Babies born by Caesarean section are more prone to asthma than babies delivered vaginally, suggests research published ahead of print in the journal Thorax.
By the time the children were eight years old, 362 (12.4%) had been diagnosed with asthma for which they had been prescribed inhaled steroids.
Just 8.5% (247) children had been born by Caesarean section, but they were almost 80% more likely to have been diagnosed with asthma than their vaginally delivered peers.

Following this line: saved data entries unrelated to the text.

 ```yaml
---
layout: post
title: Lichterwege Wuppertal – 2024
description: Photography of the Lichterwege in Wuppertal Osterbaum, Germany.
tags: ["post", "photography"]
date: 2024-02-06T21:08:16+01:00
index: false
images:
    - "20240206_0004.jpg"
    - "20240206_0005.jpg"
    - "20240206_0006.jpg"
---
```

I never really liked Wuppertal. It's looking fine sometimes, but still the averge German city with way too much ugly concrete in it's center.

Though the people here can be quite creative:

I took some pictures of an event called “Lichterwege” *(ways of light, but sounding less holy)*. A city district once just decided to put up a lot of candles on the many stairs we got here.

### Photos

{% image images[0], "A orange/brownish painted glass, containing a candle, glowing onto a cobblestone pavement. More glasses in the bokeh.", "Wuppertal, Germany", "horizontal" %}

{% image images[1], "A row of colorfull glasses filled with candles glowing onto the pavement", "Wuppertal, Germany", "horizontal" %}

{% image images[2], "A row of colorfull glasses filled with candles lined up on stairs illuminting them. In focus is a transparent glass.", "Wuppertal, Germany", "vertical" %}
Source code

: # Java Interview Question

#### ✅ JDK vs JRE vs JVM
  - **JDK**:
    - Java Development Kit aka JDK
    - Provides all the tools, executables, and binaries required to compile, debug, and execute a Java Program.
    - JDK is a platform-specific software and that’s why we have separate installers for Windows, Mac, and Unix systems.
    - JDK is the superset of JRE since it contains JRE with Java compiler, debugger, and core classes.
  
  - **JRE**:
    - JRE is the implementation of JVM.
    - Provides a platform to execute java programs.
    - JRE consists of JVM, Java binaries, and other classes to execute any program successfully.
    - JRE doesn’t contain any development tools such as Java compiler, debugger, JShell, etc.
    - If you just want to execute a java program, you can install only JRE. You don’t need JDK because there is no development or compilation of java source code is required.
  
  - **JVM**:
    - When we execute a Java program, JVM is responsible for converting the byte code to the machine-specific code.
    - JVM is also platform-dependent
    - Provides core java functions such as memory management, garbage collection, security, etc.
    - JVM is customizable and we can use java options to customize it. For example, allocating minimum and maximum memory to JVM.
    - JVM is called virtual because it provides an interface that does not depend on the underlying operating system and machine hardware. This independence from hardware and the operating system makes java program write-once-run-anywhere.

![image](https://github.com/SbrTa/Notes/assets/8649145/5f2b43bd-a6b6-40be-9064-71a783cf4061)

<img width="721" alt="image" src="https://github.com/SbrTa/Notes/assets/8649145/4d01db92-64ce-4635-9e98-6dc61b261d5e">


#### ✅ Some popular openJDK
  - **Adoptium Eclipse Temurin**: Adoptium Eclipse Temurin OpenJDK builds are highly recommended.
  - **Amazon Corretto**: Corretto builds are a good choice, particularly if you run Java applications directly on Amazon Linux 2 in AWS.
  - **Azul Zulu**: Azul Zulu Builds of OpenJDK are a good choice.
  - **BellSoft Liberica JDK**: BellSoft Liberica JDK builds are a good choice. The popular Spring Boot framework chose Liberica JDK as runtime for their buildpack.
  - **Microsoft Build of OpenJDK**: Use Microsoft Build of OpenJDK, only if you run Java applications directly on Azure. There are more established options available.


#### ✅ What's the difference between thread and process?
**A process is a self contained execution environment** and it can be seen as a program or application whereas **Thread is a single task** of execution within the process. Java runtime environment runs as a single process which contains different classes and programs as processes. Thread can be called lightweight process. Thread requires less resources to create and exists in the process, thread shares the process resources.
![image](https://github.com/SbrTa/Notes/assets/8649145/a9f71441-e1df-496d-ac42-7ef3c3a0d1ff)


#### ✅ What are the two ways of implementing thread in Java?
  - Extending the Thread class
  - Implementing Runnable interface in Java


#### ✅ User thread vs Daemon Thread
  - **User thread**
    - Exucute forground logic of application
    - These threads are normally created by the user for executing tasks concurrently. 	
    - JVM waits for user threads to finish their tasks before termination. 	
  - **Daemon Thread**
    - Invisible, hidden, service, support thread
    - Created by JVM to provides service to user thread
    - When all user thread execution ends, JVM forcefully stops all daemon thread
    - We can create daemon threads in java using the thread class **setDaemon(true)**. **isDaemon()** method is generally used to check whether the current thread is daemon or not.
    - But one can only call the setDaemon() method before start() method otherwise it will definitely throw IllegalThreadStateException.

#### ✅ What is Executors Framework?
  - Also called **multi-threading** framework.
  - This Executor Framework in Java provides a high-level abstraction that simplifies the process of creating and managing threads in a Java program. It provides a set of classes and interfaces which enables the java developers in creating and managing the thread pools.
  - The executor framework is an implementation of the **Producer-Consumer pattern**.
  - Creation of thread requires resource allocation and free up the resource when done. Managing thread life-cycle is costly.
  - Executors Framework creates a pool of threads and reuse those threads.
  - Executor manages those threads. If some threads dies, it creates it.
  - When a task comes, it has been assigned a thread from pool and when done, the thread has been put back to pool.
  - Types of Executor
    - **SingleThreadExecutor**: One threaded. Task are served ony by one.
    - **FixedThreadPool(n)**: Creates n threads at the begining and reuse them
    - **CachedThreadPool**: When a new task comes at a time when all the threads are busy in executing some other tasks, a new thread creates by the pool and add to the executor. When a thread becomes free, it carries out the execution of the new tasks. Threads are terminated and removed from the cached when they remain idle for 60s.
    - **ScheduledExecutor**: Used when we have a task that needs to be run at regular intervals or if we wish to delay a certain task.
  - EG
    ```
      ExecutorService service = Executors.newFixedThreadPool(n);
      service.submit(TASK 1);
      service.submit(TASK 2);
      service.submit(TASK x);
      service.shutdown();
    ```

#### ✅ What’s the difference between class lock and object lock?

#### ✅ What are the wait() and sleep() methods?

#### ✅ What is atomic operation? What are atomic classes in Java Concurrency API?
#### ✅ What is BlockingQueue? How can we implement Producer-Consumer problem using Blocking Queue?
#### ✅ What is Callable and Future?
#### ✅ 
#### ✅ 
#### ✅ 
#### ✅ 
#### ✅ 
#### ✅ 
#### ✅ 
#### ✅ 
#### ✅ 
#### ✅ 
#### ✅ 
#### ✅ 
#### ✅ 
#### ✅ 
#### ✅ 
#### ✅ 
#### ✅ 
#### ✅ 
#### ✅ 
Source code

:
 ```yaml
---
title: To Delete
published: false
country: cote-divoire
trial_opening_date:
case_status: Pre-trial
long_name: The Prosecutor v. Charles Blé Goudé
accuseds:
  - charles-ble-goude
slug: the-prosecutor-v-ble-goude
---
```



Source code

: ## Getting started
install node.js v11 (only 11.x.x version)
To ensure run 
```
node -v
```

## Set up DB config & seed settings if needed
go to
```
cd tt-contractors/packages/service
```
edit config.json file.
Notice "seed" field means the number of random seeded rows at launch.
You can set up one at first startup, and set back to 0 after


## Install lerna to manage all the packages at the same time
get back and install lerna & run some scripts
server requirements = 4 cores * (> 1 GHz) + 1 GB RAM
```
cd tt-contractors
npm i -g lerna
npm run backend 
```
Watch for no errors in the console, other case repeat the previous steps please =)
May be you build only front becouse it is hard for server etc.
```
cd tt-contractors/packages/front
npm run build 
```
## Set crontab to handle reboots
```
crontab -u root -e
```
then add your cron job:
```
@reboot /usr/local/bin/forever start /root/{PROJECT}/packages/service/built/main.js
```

The association was even stronger for the 9% of children with two allergic parents and therefore a strong inherited predisposition to the disease.
They were almost three times more likely to be asthmatic by the time they were eight, compared with children whose parents were not allergic, who were around 36% more likely to have this diagnosis.
Rates of asthma have soared in industrialised countries in parallel with a rise in Caesarean section births, which have increased from 5% in the 1970s to more than 30% in 2000.
The authors say that the link between Caesarean section births and an increased risk of asthma may lie in the timing of the priming of the immune system: Caesarean delivery delays exposure to microbes.
Previous studies investigating the link between asthma and Caesarean delivery have produced conflicting results.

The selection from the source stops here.